Anche il giornalista Massimo Mazzalai aveva ricordato la riflessione del presidente della Provincia autonoma Maurizio Fugatti, all’indomani dell’esito dell’ultima tornata elettorale che l’ha portato a guidare la Giunta trentina, prima volta nella storia dell’Autonomia voluta da Degasperi e Gruber: «La sinistra critica il governo, ma non si fa carico delle richieste del popolo». Un’affermazione, vera o presunta che sia, ma che, di fatto, ha orientato il voto in cabina elettorale, sia in ottobre (elezioni provinciali a Trento) che a maggio (ultime europee).

Rampini portava, ad esempio, una figura emblematica, quella del presidente socialista francese François Maurice Adrien Marie Mitterrand (all’Eliseo dal 1981 fino al 1995). La sua epoca si ricorda ancora oggi come caratterizzata da un “rifiorire” del centro di Parigi, diventato ancora più nuovo, attraente, scintillante, con la costruzione del nuovo museo D’Orsay e il Gran Louvre, ma… nel frattempo nelle periferie la classe operaia ha iniziato a votare Le Pen. Perché mai?

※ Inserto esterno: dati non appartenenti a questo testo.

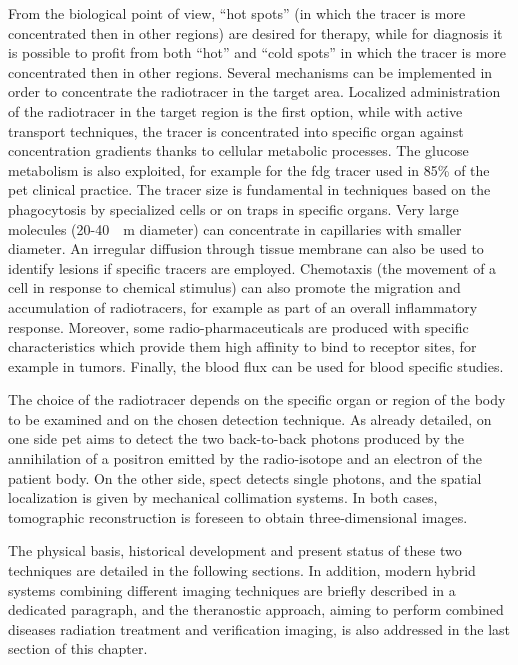 From the biological point of view, \enquote{hot spots} (in which the tracer is more concentrated then in other regions) are desired for therapy, while for diagnosis it is possible to profit from both \enquote{hot} and \enquote{cold spots} {in which the tracer is more concentrated then in other regions}. Several mechanisms can be implemented in order to concentrate the radiotracer in the target area. Localized administration of the radiotracer in the target region is the first option, while with active transport techniques, the tracer is concentrated into specific organ against concentration gradients thanks to cellular metabolic processes.  The glucose metabolism is also exploited, for example for the \gls{fdg} tracer used in 85\% of the \gls{pet} clinical practice. The tracer size is fundamental in techniques based on the phagocytosis by specialized cells or on traps in specific organs. Very large molecules (20-40~\charmu ~m diameter) can concentrate in capillaries with smaller diameter. An irregular diffusion through tissue membrane can also be used to identify lesions if specific tracers are employed. Chemotaxis (the movement of a cell in response to chemical stimulus) can also promote the migration and accumulation of radiotracers, for example as part of an overall inflammatory response. Moreover, some radio-pharmaceuticals are produced with specific characteristics which provide them high affinity to bind to receptor sites, for example in tumors. Finally, the blood flux can be used for blood specific studies. 

The choice of the radiotracer depends on the specific organ or region of the body to be examined and on the chosen detection technique. As already detailed, on one side \gls{pet} aims to detect the two back-to-back photons produced by the annihilation of a positron emitted by the radio-isotope and an electron of the patient body. On the other side, \gls{spect} detects single photons, and the spatial localization is given by mechanical collimation systems. In both cases, tomographic reconstruction is foreseen to obtain three-dimensional images.

The physical basis, historical development and present status of these two techniques are detailed in the following sections. In addition, modern hybrid systems combining different imaging techniques are briefly described in a dedicated paragraph, and the theranostic approach, aiming to perform combined  diseases radiation treatment and verification imaging, is also addressed in the last section of this chapter.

Un tema fondamentale, senza dubbio, è quello dell’immigrazione, riconosceva Rampini. «Fa sorridere che una parte della sinistra oggi applauda Macron. Macron è un sovranista: per lui gli immigrati non devono passare la frontiera di Ventimiglia e lo stesso vale per l’Austria di Kurtz (oggi non più premier, ndr). Ma a chiudere per prima i confini è stata Angela Merkel, non Salvini, incalzata da una parte dell’opinione pubblica che rifiutava la politica delle frontiere aperte. Perché dobbiamo ammettere che la promessa fatta da alcune élites che la società multietnica sarebbe stata un paradiso in terra non è che una falsa promessa. L’integrazione è “sempre” stata un problema. Naturalmente gli immigrati impiegati nei servizi pubblici di basso profilo o nelle pulizie domestiche fanno comodo a un certo ceto sociale, ma chi ne paga le conseguenze è chi vive nelle periferie. ù

Angela Merkel a un certo punto ne ha preso atto: ha cambiato politica e ha fatto l’accordo con Erdoğan  (per chiudere la rotta balcanica). Se si guarda anche la mappa della Brexit in Inghilterra, si nota che essa ha sfondato nella periferia, non nelle grandi città. Un classico».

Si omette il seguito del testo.